• _Task_: Reproduce word for word the lines between those holding "It gives an" and "running SunOS 4.1.3.", inclusive, and nothing else from the data below.

[Plain-text document sources]

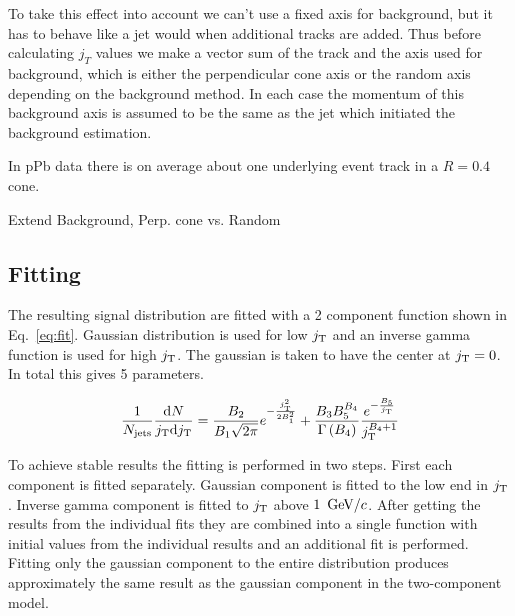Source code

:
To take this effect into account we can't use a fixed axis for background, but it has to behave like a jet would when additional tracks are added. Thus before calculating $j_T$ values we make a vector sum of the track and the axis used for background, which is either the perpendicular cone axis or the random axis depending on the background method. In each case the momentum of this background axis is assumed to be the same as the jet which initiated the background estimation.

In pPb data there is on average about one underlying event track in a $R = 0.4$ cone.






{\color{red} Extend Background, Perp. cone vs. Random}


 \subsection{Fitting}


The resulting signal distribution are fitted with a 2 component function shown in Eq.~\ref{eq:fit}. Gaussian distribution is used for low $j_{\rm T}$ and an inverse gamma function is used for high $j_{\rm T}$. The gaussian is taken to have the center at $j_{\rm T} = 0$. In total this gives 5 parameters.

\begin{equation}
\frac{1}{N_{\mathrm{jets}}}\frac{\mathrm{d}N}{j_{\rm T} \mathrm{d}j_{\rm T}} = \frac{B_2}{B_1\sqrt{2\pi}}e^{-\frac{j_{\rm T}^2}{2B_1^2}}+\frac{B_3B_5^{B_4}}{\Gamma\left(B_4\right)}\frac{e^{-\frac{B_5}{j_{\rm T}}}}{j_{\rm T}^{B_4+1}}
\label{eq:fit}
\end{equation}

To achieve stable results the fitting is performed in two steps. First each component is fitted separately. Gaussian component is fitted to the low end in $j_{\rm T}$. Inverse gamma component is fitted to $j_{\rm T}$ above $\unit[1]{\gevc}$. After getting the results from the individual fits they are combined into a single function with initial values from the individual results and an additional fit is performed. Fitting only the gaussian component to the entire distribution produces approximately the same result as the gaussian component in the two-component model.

* * *

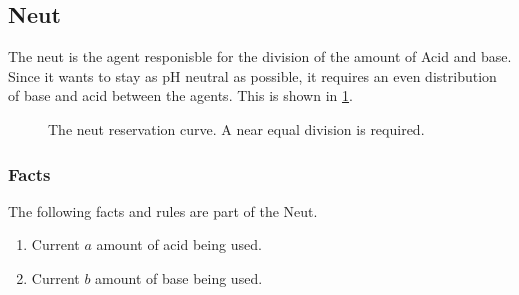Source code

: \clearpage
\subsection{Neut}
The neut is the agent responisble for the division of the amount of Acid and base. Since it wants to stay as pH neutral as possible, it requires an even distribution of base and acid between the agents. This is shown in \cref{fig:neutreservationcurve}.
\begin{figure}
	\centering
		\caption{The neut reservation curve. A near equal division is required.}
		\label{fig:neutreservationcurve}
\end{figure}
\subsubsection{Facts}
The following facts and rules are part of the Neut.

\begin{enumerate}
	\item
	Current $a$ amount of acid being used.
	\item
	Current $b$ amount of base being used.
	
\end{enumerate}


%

==

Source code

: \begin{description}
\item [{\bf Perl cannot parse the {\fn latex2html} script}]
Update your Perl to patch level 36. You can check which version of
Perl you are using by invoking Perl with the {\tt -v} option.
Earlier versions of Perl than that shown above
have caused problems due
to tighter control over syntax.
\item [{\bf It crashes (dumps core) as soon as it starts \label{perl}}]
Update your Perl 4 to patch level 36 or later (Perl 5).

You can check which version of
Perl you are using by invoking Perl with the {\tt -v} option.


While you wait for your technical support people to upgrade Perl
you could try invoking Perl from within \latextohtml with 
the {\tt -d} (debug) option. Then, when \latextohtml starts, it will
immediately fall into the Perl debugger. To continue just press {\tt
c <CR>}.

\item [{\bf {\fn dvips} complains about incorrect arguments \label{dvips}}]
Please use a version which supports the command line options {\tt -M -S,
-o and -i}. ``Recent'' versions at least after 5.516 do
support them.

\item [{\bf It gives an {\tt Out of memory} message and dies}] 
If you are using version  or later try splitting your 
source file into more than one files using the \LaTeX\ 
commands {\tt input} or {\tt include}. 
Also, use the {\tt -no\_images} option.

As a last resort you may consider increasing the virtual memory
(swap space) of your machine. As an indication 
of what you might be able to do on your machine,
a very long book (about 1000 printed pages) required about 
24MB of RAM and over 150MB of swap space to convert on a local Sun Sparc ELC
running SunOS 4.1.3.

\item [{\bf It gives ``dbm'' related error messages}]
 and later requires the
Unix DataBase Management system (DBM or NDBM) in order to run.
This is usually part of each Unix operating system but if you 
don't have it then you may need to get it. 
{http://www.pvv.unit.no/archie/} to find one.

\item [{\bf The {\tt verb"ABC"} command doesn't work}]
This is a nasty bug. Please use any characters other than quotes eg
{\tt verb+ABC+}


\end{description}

• _Final answer_:
\item [{\bf It gives an {\tt Out of memory} message and dies}] 
If you are using version  or later try splitting your 
source file into more than one files using the \LaTeX\ 
commands {\tt input} or {\tt include}. 
Also, use the {\tt -no\_images} option.

As a last resort you may consider increasing the virtual memory
(swap space) of your machine. As an indication 
of what you might be able to do on your machine,
a very long book (about 1000 printed pages) required about 
24MB of RAM and over 150MB of swap space to convert on a local Sun Sparc ELC
running SunOS 4.1.3.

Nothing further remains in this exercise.